About this exercise — Please copy exactly the lines from the first in the records through the line that contains "Experimental validation demonstrates", but not the pictures.

[[ Data records, beginning ]]

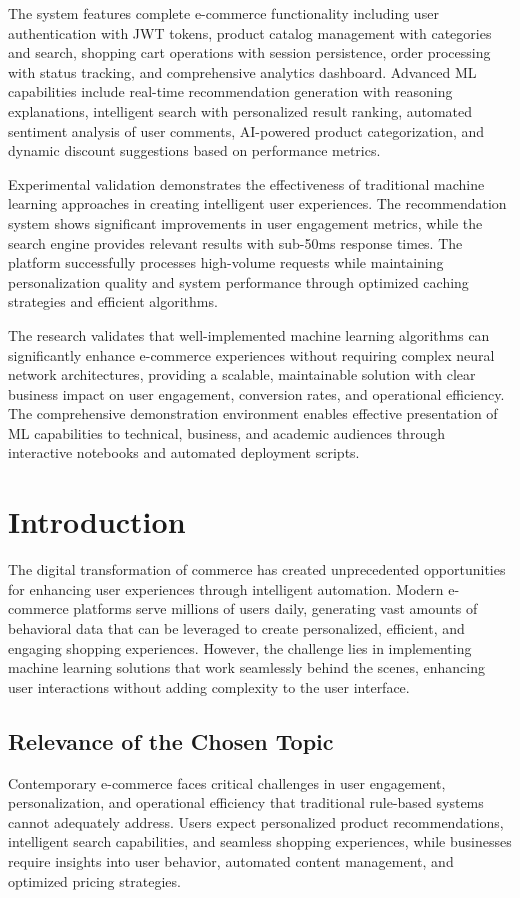 \documentclass[12pt]{article}
\begin{document}
The system features complete e-commerce functionality including user authentication with JWT tokens, product catalog management with categories and search, shopping cart operations with session persistence, order processing with status tracking, and comprehensive analytics dashboard. Advanced ML capabilities include real-time recommendation generation with reasoning explanations, intelligent search with personalized result ranking, automated sentiment analysis of user comments, AI-powered product categorization, and dynamic discount suggestions based on performance metrics.

Experimental validation demonstrates the effectiveness of traditional machine learning approaches in creating intelligent user experiences. The recommendation system shows significant improvements in user engagement metrics, while the search engine provides relevant results with sub-50ms response times. The platform successfully processes high-volume requests while maintaining personalization quality and system performance through optimized caching strategies and efficient algorithms.

The research validates that well-implemented machine learning algorithms can significantly enhance e-commerce experiences without requiring complex neural network architectures, providing a scalable, maintainable solution with clear business impact on user engagement, conversion rates, and operational efficiency. The comprehensive demonstration environment enables effective presentation of ML capabilities to technical, business, and academic audiences through interactive notebooks and automated deployment scripts.

\newpage

\section{Introduction}
The digital transformation of commerce has created unprecedented opportunities for enhancing user experiences through intelligent automation. Modern e-commerce platforms serve millions of users daily, generating vast amounts of behavioral data that can be leveraged to create personalized, efficient, and engaging shopping experiences. However, the challenge lies in implementing machine learning solutions that work seamlessly behind the scenes, enhancing user interactions without adding complexity to the user interface.

\subsection{Relevance of the Chosen Topic}
Contemporary e-commerce faces critical challenges in user engagement, personalization, and operational efficiency that traditional rule-based systems cannot adequately address. Users expect personalized product recommendations, intelligent search capabilities, and seamless shopping experiences, while businesses require insights into user behavior, automated content management, and optimized pricing strategies.
\end{document}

[[ Data records, end ]]

Solution to this exercise —
 \documentclass[12pt]{article}
\begin{document}
The system features complete e-commerce functionality including user authentication with JWT tokens, product catalog management with categories and search, shopping cart operations with session persistence, order processing with status tracking, and comprehensive analytics dashboard. Advanced ML capabilities include real-time recommendation generation with reasoning explanations, intelligent search with personalized result ranking, automated sentiment analysis of user comments, AI-powered product categorization, and dynamic discount suggestions based on performance metrics.

Experimental validation demonstrates the effectiveness of traditional machine learning approaches in creating intelligent user experiences. The recommendation system shows significant improvements in user engagement metrics, while the search engine provides relevant results with sub-50ms response times. The platform successfully processes high-volume requests while maintaining personalization quality and system performance through optimized caching strategies and efficient algorithms.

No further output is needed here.